Hem rahmetli kardeşimden sonraki ilk bayramın verdiği duygusal dağınıklık, hem de Gazze başta olmak üzere, sıkıntı içinde kalan Müslüman coğrafyaların manevi ağırlığından, normal bir bayram yaşayamadık. Mezarlık sonrası anne-baba ziyareti ve gelenleri karşılama ile sınırlı bir etkinlik oldu bu bayram.

Filistin’de Müslümanların yalnızlığı, kuşatılmışlığı, sözüm ona Birleşmiş Milletler ve AB mevzuatına rağmen uygulanan soykırımın bir benzeri ve aslında sayısal etki anlamında daha kötüsü, Türkiye’de aile kurumuna karşı uygulanıyor! Filistin’de on binler hızla öldürülüyor, Türkiye’de milyonların geleceği karartılıyor, nüfus yaşlanıyor, toplumsal değerler bir bir yok ediliyor.

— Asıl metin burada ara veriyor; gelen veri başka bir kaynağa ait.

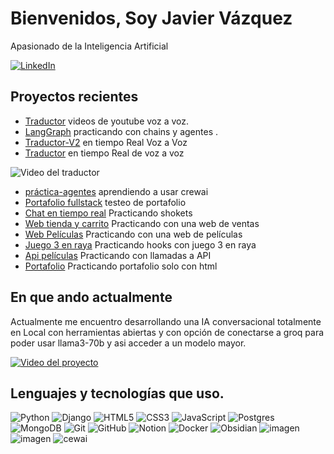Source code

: # Bienvenidos, Soy Javier Vázquez 
Apasionado de la Inteligencia Artificial

[![LinkedIn](https://img.shields.io/badge/linkedin-%230077B5.svg?style=for-the-badge&logo=linkedin&logoColor=white)](https://www.linkedin.com/in/javier-v%C3%A1zquez-mart%C3%ADn-567307298/)

## Proyectos recientes
- [Traductor](https://github.com/Mileccc/Traductor_videos_youtube/tree/master) videos de youtube voz a voz.
- [LangGraph](https://github.com/Mileccc/practica_langgraph) practicando con chains y agentes .
- [Traductor-V2](https://github.com/Mileccc/traductor_audio_to_audio_V2) en tiempo Real Voz a Voz
- [Traductor](https://github.com/Mileccc/TraductorAudioToAudio) en tiempo Real de voz a voz

![Video del traductor](https://youtu.be/d0Dn0ioeNTc?si=4g1t5lcnEpGJpVXS)

- [práctica-agentes](https://github.com/Mileccc/practica_agentes) aprendiendo a usar crewai
- [Portafolio fullstack](https://github.com/Mileccc/portafolio_fullstack/tree/master) testeo de portafolio
- [Chat en tiempo real](https://github.com/Mileccc/chatTiempoReal/tree/master/client) Practicando shokets
- [Web tienda y carrito](https://github.com/Mileccc/Tienda_y_Carrito) Practicando con una web de ventas
- [Web Películas](https://github.com/Mileccc/Buscador_peliculas) Practicando con una web de películas
- [Juego 3 en raya](https://github.com/Mileccc/tres-en-raya) Practicando hooks con juego 3 en raya
- [Api películas](https://github.com/Mileccc/rest-api-peliculas-deploy) Practicando con llamadas a API
- [Portafolio](https://github.com/Mileccc/portafolios_basico_solo_javaScript) Practicando portafolio solo con html


## En que ando actualmente

Actualmente me encuentro desarrollando una IA conversacional totalmente en Local con herramientas abiertas y con opción de conectarse a groq para poder usar llama3-70b y asi acceder a un modelo mayor.

[![Video del proyecto](https://github.com/Mileccc/Mileccc/assets/121825748/7d77840b-cfd8-4003-8d03-cb4f43ead309)](https://www.youtube.com/watch?v=Rv8jfNoKlTE)

## Lenguajes y tecnologías que uso.

![Python](https://img.shields.io/badge/python-3670A0?style=for-the-badge&logo=python&logoColor=ffdd54) ![Django](https://img.shields.io/badge/django-%23092E20.svg?style=for-the-badge&logo=django&logoColor=white) ![HTML5](https://img.shields.io/badge/html5-%23E34F26.svg?style=for-the-badge&logo=html5&logoColor=white) ![CSS3](https://img.shields.io/badge/css3-%231572B6.svg?style=for-the-badge&logo=css3&logoColor=white) ![JavaScript](https://img.shields.io/badge/javascript-%23323330.svg?style=for-the-badge&logo=javascript&logoColor=%23F7DF1E) ![Postgres](https://img.shields.io/badge/postgres-%23316192.svg?style=for-the-badge&logo=postgresql&logoColor=white) ![MongoDB](https://img.shields.io/badge/MongoDB-%234ea94b.svg?style=for-the-badge&logo=mongodb&logoColor=white) ![Git](https://img.shields.io/badge/git-%23F05033.svg?style=for-the-badge&logo=git&logoColor=white) ![GitHub](https://img.shields.io/badge/github-%23121011.svg?style=for-the-badge&logo=github&logoColor=white)   ![Notion](https://img.shields.io/badge/Notion-%23000000.svg?style=for-the-badge&logo=notion&logoColor=white) ![Docker](https://img.shields.io/badge/docker-%230db7ed.svg?style=for-the-badge&logo=docker&logoColor=white) ![Obsidian](https://img.shields.io/badge/Obsidian-%23483699.svg?style=for-the-badge&logo=obsidian&logoColor=white)  ![imagen](https://github.com/Mileccc/Mileccc/assets/121825748/e1b49f04-d136-42d6-a2a2-64364ff7d7cd) ![imagen](https://github.com/Mileccc/Mileccc/assets/121825748/db06a644-ff5e-4675-b1c7-292a1ff4a5d5)   ![cewai](https://github.com/Mileccc/Mileccc/assets/121825748/a31df1c4-869f-4c47-9ebc-b15695bdd39b)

Siyonist katiller söz konusu olunca İnsan Hakları Sözleşmeleri, BM Anlaşmaları fiilen tatile çıkıyor ve çöpteki kağıttan bir farkı kalmıyor! Gazze’de haince ateşkes anlaşmasını bozan, halkı sürüler halinde oradan oraya sığınmaya zorlayan, insan grubu gördüğü her yeri acımasızca bombalayan gözü dönmüş katillere kimse dur diyemiyor! Sözüm ona Müslüman ülkelerin, ümmetin birer yüz karasına dönen liderleri de ya sessiz kalmayı veya yalandan kınamayı yeterli görüyor. Ne ticaretini kesen var ne ilişkisini, ne askeri korumasını kaldıran var ne de çifte vatandaşlı katillerinin boynuna tasma vurabileni!

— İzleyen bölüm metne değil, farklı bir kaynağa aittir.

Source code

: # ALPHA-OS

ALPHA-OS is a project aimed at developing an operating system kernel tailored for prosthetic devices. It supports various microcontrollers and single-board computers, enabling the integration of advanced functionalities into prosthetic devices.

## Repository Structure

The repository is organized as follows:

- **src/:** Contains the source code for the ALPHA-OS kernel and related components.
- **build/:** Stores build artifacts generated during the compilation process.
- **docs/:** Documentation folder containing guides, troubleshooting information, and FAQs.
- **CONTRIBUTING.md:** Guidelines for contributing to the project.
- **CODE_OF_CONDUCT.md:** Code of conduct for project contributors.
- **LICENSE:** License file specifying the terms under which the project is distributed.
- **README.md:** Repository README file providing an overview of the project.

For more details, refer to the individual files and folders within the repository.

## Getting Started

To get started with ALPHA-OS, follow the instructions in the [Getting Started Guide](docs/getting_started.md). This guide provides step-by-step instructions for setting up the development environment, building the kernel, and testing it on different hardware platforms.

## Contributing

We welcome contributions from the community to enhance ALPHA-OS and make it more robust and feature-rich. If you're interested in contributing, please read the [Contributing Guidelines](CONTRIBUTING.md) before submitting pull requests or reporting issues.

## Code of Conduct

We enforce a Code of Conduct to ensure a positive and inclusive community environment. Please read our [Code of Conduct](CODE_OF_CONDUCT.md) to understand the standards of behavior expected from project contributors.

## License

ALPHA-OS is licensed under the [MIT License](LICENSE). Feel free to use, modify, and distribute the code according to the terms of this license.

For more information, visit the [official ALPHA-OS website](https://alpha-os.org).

Aile kurumu da tarih boyunca hiç bu kadar sahipsiz ve de sistematik saldırı altında kalmamıştı! 1985 yılında Turgut Özal’ın imzaladığı CEDAW (Birleşmiş Milletler Kadınlara Karşı Her Türlü Ayrımcılığın Önlenmesi Sözleşmesi)ile mevzuatımıza sokulan “Toplumsal Cinsiyet Eşitliği” fitnesi ile geleneksel aile yapımıza ve değerlerimize savaş açıldı. Sırayla zinanın kaldırılması, aile reisliğinin lağvedilmesi, eşcinselliğin normal görülüp üstüne teşvik edilmesi, süresiz nafaka haksızlığı gibi çok sayıda zehirli ürünleri toplumsal hayatımıza işlendi.

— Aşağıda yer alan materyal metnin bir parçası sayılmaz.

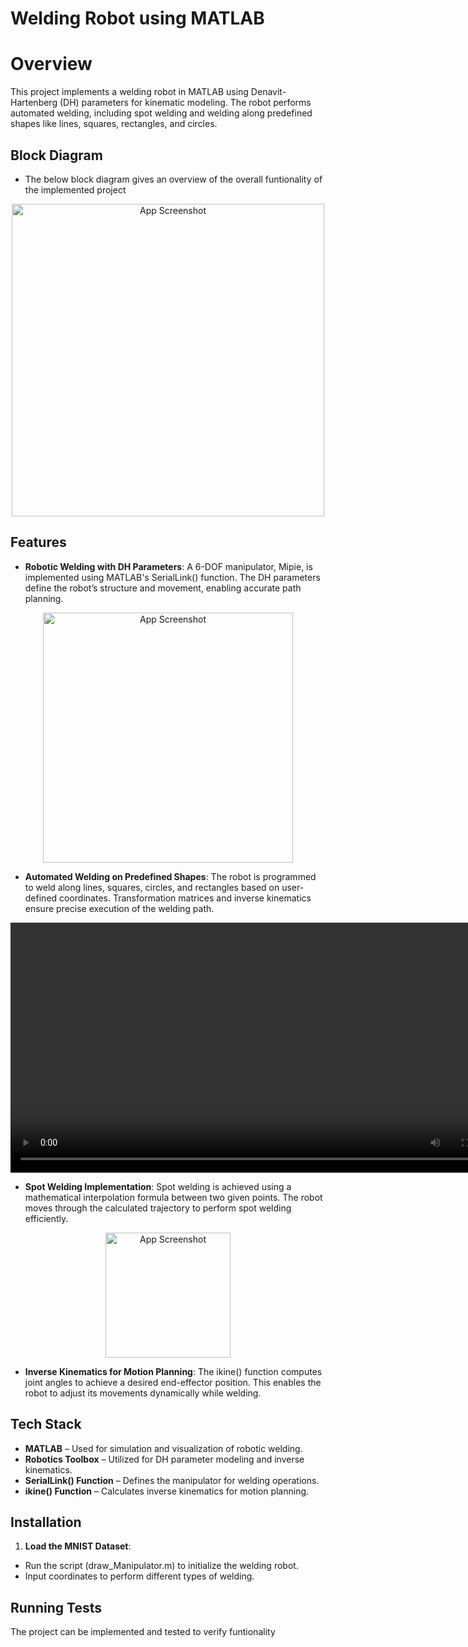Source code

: 
# Welding Robot using MATLAB

# Overview

This project implements a welding robot in MATLAB using Denavit-Hartenberg (DH) parameters for kinematic modeling. The robot performs automated welding, including spot welding and welding along predefined shapes like lines, squares, rectangles, and circles.




## Block Diagram

- The below block diagram gives an overview of the overall funtionality of the implemented project
<p align="center">
  <img src="https://i.postimg.cc/WzVtbf8M/Picture1.png" alt="App Screenshot" width="500">
</p>

## Features

- **Robotic Welding with DH Parameters**: A 6-DOF manipulator, Mipie, is implemented using MATLAB's SerialLink() function. The DH parameters define the robot’s structure and movement, enabling accurate path planning.
<p align="center">
  <img src="https://i.postimg.cc/sft1Xx6V/Picture2.png" alt="App Screenshot" width="400">
</p>


- **Automated Welding on Predefined Shapes**: The robot is programmed to weld along lines, squares, circles, and rectangles based on user-defined coordinates. Transformation matrices and inverse kinematics ensure precise execution of the welding path.
<video width="800" controls>
  <source src="https://github.com/user-attachments/assets/444d4236-e3cb-4074-a99a-fdfd60318887" type="video/mp4">
</video>


- **Spot Welding Implementation**: Spot welding is achieved using a mathematical interpolation formula between two given points. The robot moves through the calculated trajectory to perform spot welding efficiently.
<p align="center">
  <img src="https://i.postimg.cc/kg5pVJh5/vf.png" alt="App Screenshot" width="200">
</p>


- **Inverse Kinematics for Motion Planning**: The ikine() function computes joint angles to achieve a desired end-effector position. This enables the robot to adjust its movements dynamically while welding.





## Tech Stack

- **MATLAB** – Used for simulation and visualization of robotic welding.
- **Robotics Toolbox** – Utilized for DH parameter modeling and inverse kinematics.
- **SerialLink() Function** – Defines the manipulator for welding operations.
- **ikine() Function** – Calculates inverse kinematics for motion planning.

## Installation

1. **Load the MNIST Dataset**:
- Run the script (draw_Manipulator.m) to initialize the welding robot.
- Input coordinates to perform different types of welding.




## Running Tests

The project can be implemented and tested to verify funtionality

Namus kavramını ve değerini “kökü kazınacak” bir zararlı şeklinde tarif ederek, taraflara kaldırma taahhüdü verdiren İstanbul Sözleşmesi, 11 Mayıs 2011’de İstanbul’da imzaya açıldı. Türkiye bu sözleşmeyi imzaya açıldığı gün ilk imzayı koydu ve 9 ay sonra 14 Mart 2012’de onaylayarak fiilen uygulamaya aldı. İlk etkisi 6284 sayılı  “Ailenin Korunması ve Kadına Karşı Şiddetin Önlenmesine Dair Kanun“nun 8 Mart 2012’de çıkarılmasıyla yaşandı. Tamamen ahlak, namus, aile ve erkek düşmanı, feminist ve eşcinsel sapkınlığın resmi zirvesi olan İstanbul Sözleşmesine dayalı olarak çıkarılan, içerisinde sıkıntıya girmiş ailelerin korunması ve kurtarılması için en ufak bir hükmü veya duruşu olmayan 6284 sayılı yasanın, “Ailenin Korunması” başlığı altında çıkarılması tam bir kara mizah örneğidir! CB Sayın Recep Tayyip Erdoğan’ın haklı tepkilere ve bariz zararlarına dayanarak İstanbul Sözleşmesinden çekilme kararı almasına rağmen, buna dayalı çıkarılan kanun ve diğer mevzuatlarda en küçük bir düzeltme yoluna gidilmemesi, açıkça bir tutarsızlık ve tepkileri savma göstergesidir.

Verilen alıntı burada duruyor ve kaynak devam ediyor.